(Work item):
I'd like the entries reproduced exactly, with the images omitted.

____

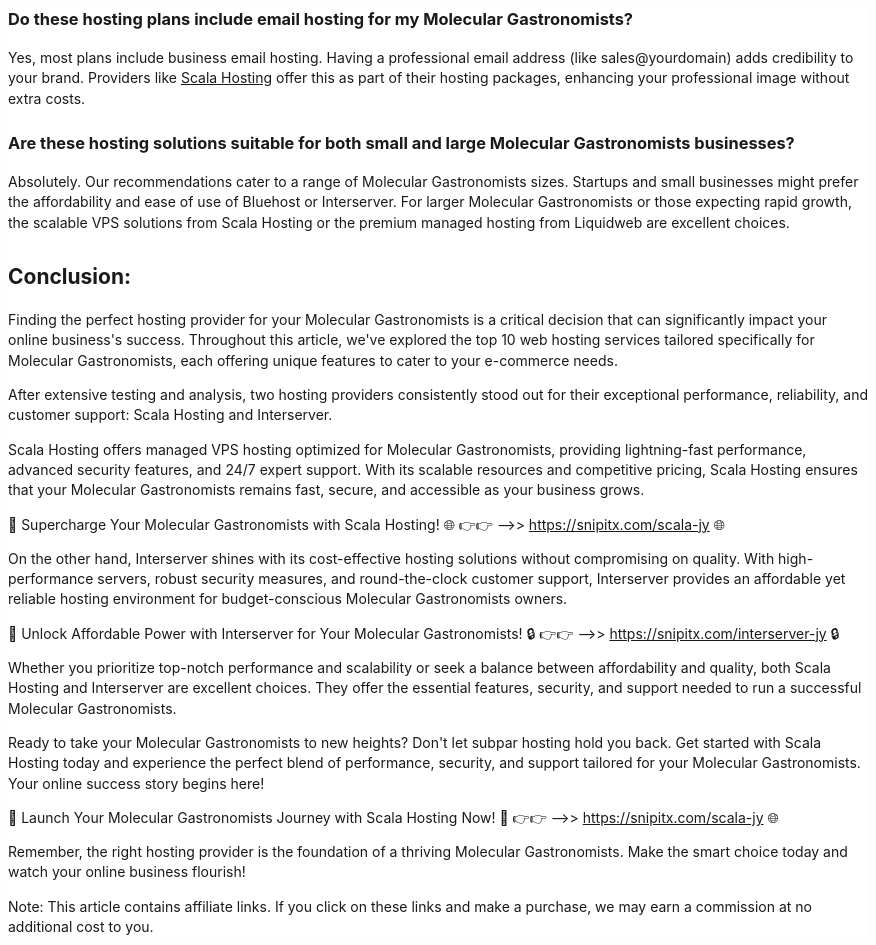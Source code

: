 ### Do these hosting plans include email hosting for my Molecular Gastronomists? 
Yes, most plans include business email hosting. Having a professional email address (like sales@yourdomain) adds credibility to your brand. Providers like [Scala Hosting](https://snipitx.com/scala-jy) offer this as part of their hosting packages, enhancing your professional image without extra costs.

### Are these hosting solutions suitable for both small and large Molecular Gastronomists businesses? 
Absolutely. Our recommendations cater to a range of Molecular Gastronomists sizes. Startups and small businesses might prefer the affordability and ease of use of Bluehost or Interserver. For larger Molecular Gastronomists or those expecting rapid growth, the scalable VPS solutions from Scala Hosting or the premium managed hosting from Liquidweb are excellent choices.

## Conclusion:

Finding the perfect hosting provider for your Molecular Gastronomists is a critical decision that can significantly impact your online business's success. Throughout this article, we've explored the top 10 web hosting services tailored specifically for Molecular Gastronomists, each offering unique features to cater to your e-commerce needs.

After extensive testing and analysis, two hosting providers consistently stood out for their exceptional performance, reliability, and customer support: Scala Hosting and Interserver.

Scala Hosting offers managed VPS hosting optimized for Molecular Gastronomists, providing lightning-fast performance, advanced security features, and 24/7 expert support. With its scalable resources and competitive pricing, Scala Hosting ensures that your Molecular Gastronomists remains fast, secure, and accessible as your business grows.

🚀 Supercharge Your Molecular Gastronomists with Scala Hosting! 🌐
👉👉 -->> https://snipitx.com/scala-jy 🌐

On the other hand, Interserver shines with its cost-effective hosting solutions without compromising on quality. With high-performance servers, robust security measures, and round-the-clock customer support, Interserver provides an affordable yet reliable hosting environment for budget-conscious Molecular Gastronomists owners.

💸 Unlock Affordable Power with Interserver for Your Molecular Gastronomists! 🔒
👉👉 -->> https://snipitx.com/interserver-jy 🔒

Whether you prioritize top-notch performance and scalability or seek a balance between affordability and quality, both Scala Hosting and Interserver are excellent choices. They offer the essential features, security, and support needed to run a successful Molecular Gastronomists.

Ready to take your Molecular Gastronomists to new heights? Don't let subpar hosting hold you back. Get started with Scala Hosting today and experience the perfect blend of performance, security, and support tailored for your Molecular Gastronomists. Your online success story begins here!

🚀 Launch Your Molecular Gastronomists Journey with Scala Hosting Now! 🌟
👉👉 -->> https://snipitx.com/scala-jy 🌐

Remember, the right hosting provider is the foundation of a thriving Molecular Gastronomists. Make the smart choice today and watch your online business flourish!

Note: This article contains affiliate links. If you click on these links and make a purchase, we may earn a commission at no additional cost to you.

____

(Your response):
Source code

: ### Do these hosting plans include email hosting for my Molecular Gastronomists? 
Yes, most plans include business email hosting. Having a professional email address (like sales@yourdomain) adds credibility to your brand. Providers like [Scala Hosting](https://snipitx.com/scala-jy) offer this as part of their hosting packages, enhancing your professional image without extra costs.

### Are these hosting solutions suitable for both small and large Molecular Gastronomists businesses? 
Absolutely. Our recommendations cater to a range of Molecular Gastronomists sizes. Startups and small businesses might prefer the affordability and ease of use of Bluehost or Interserver. For larger Molecular Gastronomists or those expecting rapid growth, the scalable VPS solutions from Scala Hosting or the premium managed hosting from Liquidweb are excellent choices.

## Conclusion:

Finding the perfect hosting provider for your Molecular Gastronomists is a critical decision that can significantly impact your online business's success. Throughout this article, we've explored the top 10 web hosting services tailored specifically for Molecular Gastronomists, each offering unique features to cater to your e-commerce needs.

After extensive testing and analysis, two hosting providers consistently stood out for their exceptional performance, reliability, and customer support: Scala Hosting and Interserver.

Scala Hosting offers managed VPS hosting optimized for Molecular Gastronomists, providing lightning-fast performance, advanced security features, and 24/7 expert support. With its scalable resources and competitive pricing, Scala Hosting ensures that your Molecular Gastronomists remains fast, secure, and accessible as your business grows.

🚀 Supercharge Your Molecular Gastronomists with Scala Hosting! 🌐
👉👉 -->> https://snipitx.com/scala-jy 🌐

On the other hand, Interserver shines with its cost-effective hosting solutions without compromising on quality. With high-performance servers, robust security measures, and round-the-clock customer support, Interserver provides an affordable yet reliable hosting environment for budget-conscious Molecular Gastronomists owners.

💸 Unlock Affordable Power with Interserver for Your Molecular Gastronomists! 🔒
👉👉 -->> https://snipitx.com/interserver-jy 🔒

Whether you prioritize top-notch performance and scalability or seek a balance between affordability and quality, both Scala Hosting and Interserver are excellent choices. They offer the essential features, security, and support needed to run a successful Molecular Gastronomists.

Ready to take your Molecular Gastronomists to new heights? Don't let subpar hosting hold you back. Get started with Scala Hosting today and experience the perfect blend of performance, security, and support tailored for your Molecular Gastronomists. Your online success story begins here!

🚀 Launch Your Molecular Gastronomists Journey with Scala Hosting Now! 🌟
👉👉 -->> https://snipitx.com/scala-jy 🌐

Remember, the right hosting provider is the foundation of a thriving Molecular Gastronomists. Make the smart choice today and watch your online business flourish!

Note: This article contains affiliate links. If you click on these links and make a purchase, we may earn a commission at no additional cost to you.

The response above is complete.